Role of Fe(II), phosphate, silicate, sulfate, and carbonate in arsenic uptake by coprecipitation in synthetic and natural groundwater

Abstract

Competitive effects of phosphate, silicate, sulfate, and carbonate on As(III) and As(V) removal at pH ∼7.2 have been investigated to test the feasibility of Fe(II) aq and hydroxylapatite crystals as inexpensive and potentially efficient agents for remediation of contaminated well-water, using Bangladesh as a type study. Arsenic(III) removal ∼50–55% is achieved, when Fe(II) aq oxidizes to Fe(III) and precipitates as Fe(OH) 3 at 25 °C and 3 h reaction time, in the presence of all the oxyanion. Similar results were obtained for well-water samples from two sites in Bangladesh. Heating at 95 °C for 24 h results in 70% As(III) uptake due to precipitation of magnesian calcite.
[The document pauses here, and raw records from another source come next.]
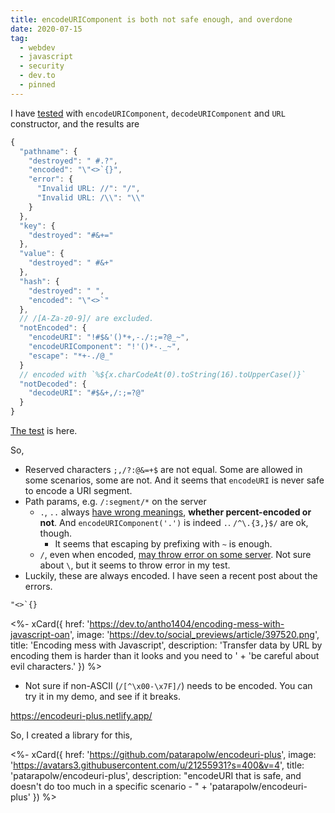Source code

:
 ```yaml
---
title: encodeURIComponent is both not safe enough, and overdone
date: 2020-07-15
tag:
  - webdev
  - javascript
  - security
  - dev.to
  - pinned
---
```


I have [tested](https://github.com/patarapolw/encodeuri-plus/blob/master/tests/url-constructor.ts) with `encodeURIComponent`, `decodeURIComponent` and `URL` constructor, and the results are

<!-- excerpt -->

```js
{
  "pathname": {
    "destroyed": " #.?",
    "encoded": "\"<>`{}",
    "error": {
      "Invalid URL: //": "/",
      "Invalid URL: /\\": "\\"
    }
  },
  "key": {
    "destroyed": "#&+="
  },
  "value": {
    "destroyed": " #&+"
  },
  "hash": {
    "destroyed": " ",
    "encoded": "\"<>`"
  },
  // /[A-Za-z0-9]/ are excluded.
  "notEncoded": {
    "encodeURI": "!#$&'()*+,-./:;=?@_~",
    "encodeURIComponent": "!'()*-._~",
    "escape": "*+-./@_"
  }
  // encoded with `%${x.charCodeAt(0).toString(16).toUpperCase()}`
  "notDecoded": {
    "decodeURI": "#$&+,/:;=?@"
  }
}
```

[The test](https://github.com/patarapolw/encodeuri-plus/blob/master/tests/url-constructor.ts) is here.

So,

- Reserved characters `;,/?:@&=+$` are not equal. Some are allowed in some scenarios, some are not. And it seems that `encodeURI` is never safe to encode a URI segment.
- Path params, e.g. `/:segment/*` on the server
  - `.`, `..` always [have wrong meanings](https://stackoverflow.com/questions/3856693/a-url-resource-that-is-a-dot-2e), **whether percent-encoded or not**. And `encodeURIComponent('.')` is indeed `.`. `/^\.{3,}$/` are ok, though.
    - It seems that escaping by prefixing with `~` is enough.
  - `/`, even when encoded, [may throw error on some server](https://stackoverflow.com/questions/3235219/urlencoded-forward-slash-is-breaking-url). Not sure about `\`, but it seems to throw error in my test.
- Luckily, these are always encoded. I have seen a recent post about the errors.

```txt
"<>`{}
```

<%- xCard({
  href: 'https://dev.to/antho1404/encoding-mess-with-javascript-oan',
  image: 'https://dev.to/social_previews/article/397520.png',
  title: 'Encoding mess with Javascript',
  description: 'Transfer data by URL by encoding them is harder than it looks and you need to '
    + 'be careful about evil characters.'
}) %>

- Not sure if non-ASCII (`/[^\x00-\x7F]/`) needs to be encoded. You can try it in my demo, and see if it breaks.

<https://encodeuri-plus.netlify.app/>

So, I created a library for this,

<%- xCard({
  href: 'https://github.com/patarapolw/encodeuri-plus',
  image: 'https://avatars3.githubusercontent.com/u/21255931?s=400&v=4',
  title: 'patarapolw/encodeuri-plus',
  description: "encodeURI that is safe, and doesn't do too much in a specific scenario - "
    + 'patarapolw/encodeuri-plus'
}) %>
A two-step process, Fe(II) oxidation and Fe(OH) 3 precipitation at 25 °C for 2 h, followed by magnesian calcite precipitation at 95 °C for 3 h, yields ∼65% arsenic removal while reducing the expensive heating period. In the absence of silicate, up to 70% As(III) uptake occurs at 25 °C. In all cases, As(III) was oxidized to As(V) in solution by dissolved oxygen and the reaction rate was probably promoted by intermediates formed during Fe(II) oxidation. Iron-catalyzed oxidation of As(III) by oxygen and hydrogen peroxide is pH-dependent with formation of oxidants in the Fenton reaction. Buffering pH at near-neutral values by dissolved carbonate and hydroxylapatite seeds is important for faster Fe(II) oxidation kinetics ensuring rapid coprecipitation of As as As(V) in the ferric phases.